Start by being skeptical of anyone who wears being a lone skeptic against a vast sea of consensus as a badge of honor, especially when he’s not an expert in the field he’s criticizing. One in a million really is the genius he thinks he is, but most of the time there’s a good reason everyone else thinks he’s full of it. Then be doubly suspicious of any explanation of an idea or study given by someone who opposes it. (I’m reminded of a born-again Baptist friend of mine in high school who kept trying to explain to my Catholic girlfriend what “Catholics believe” — as described in some Catholic-bashing pamphlet her church was handing out.)

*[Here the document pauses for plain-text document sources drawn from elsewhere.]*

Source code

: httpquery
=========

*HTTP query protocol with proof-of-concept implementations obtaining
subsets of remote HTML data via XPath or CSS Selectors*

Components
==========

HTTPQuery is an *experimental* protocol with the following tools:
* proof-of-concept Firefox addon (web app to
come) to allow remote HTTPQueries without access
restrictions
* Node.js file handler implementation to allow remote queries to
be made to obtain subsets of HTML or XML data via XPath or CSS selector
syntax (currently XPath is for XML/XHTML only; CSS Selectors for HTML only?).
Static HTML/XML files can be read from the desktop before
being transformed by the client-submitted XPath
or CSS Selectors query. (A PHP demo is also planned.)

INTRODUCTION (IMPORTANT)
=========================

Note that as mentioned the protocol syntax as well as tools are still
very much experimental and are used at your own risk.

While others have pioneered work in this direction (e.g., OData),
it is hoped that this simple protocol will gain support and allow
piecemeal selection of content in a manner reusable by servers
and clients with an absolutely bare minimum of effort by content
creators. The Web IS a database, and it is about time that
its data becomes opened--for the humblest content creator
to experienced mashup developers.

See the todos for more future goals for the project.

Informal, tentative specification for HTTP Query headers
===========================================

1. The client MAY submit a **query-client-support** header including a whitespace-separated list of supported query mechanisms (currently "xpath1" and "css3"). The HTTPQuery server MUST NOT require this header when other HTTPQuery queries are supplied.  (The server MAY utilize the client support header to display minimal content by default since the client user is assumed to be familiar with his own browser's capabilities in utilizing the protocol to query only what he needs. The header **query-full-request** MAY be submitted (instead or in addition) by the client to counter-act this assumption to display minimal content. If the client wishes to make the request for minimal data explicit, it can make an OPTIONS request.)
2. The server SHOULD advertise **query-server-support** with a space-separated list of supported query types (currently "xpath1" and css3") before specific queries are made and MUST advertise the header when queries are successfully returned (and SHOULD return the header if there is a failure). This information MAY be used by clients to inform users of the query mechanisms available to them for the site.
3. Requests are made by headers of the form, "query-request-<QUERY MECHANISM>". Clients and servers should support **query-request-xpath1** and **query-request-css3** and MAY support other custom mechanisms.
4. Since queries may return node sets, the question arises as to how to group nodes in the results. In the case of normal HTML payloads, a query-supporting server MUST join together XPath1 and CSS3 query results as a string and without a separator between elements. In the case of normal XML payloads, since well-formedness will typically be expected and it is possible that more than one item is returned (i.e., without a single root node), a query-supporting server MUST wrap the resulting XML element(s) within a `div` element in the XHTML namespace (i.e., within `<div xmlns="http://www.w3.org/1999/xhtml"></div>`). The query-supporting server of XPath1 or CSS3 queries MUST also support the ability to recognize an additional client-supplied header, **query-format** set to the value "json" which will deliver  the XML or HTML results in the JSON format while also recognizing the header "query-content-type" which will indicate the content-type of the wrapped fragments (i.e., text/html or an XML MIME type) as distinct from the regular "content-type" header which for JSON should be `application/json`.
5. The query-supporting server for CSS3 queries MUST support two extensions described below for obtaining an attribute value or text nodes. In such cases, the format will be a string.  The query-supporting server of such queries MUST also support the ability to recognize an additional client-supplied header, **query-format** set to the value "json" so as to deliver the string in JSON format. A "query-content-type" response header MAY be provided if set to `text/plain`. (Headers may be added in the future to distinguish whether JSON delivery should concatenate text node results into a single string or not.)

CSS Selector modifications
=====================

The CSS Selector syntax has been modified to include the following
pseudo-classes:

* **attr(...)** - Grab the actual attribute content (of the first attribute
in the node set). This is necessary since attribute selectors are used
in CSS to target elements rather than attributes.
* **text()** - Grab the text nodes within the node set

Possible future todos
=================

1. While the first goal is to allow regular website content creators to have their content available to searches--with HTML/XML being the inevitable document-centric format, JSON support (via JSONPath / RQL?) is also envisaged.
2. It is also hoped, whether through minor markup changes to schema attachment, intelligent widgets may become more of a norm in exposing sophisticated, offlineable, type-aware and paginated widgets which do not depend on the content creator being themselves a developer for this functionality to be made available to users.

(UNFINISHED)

Next, see what parts of what they’re saying you do know something about, or can find out through a quick Web search. I can’t speak to everything Crichton’s complaining about, but I do know he’s wrong that SETI isn’t science (regardless of whether they’re barking up the wrong tree), he’s either wrong or highly selective on second-hand smoke and he’s wrong when it comes to lack of scientific debate about the existence of global warming (there’s been plenty of debate over the years — I gather he just doesn’t like which side is coming out on top). He’s also wrong in his defense of his fellow lone wolf, Lomborg. Lomborg wasn’t attacked for coming to the wrong conclusions, he was attacked for “selective use of data, misuse of data, misinterpretations, inappropriate precision, [and] errors of fact.” I’d say the fact that he was shouted down in the scientific community, in spite of economic and political pressure on his side, is a sign of something right with science. (Crichton’s insinuation that Lomborg’s critics don’t substantiate their attacks in detail is nonsense — see the above-linked review for one of many examples.)

As a side-note, Crichton’s comment that “to predict anything about the world a hundred years from now is simply absurd” is strange coming as it does from a science fiction author. It’s also yet another straw-man — computer models don’t make predictions, they assign probabilities based on our best guesses and based on different choices we might make. It’s impossible for anyone to predict whether a fire will start while I sleep, but that doesn’t stop me from upgrading old electrical wiring and getting fire insurance based on my best guess at the likelihood of a fire. Ray Bradberry once said the function of science fiction is not to predict the future, but to prevent it. In this case, that’s probably a good function of science fact as well.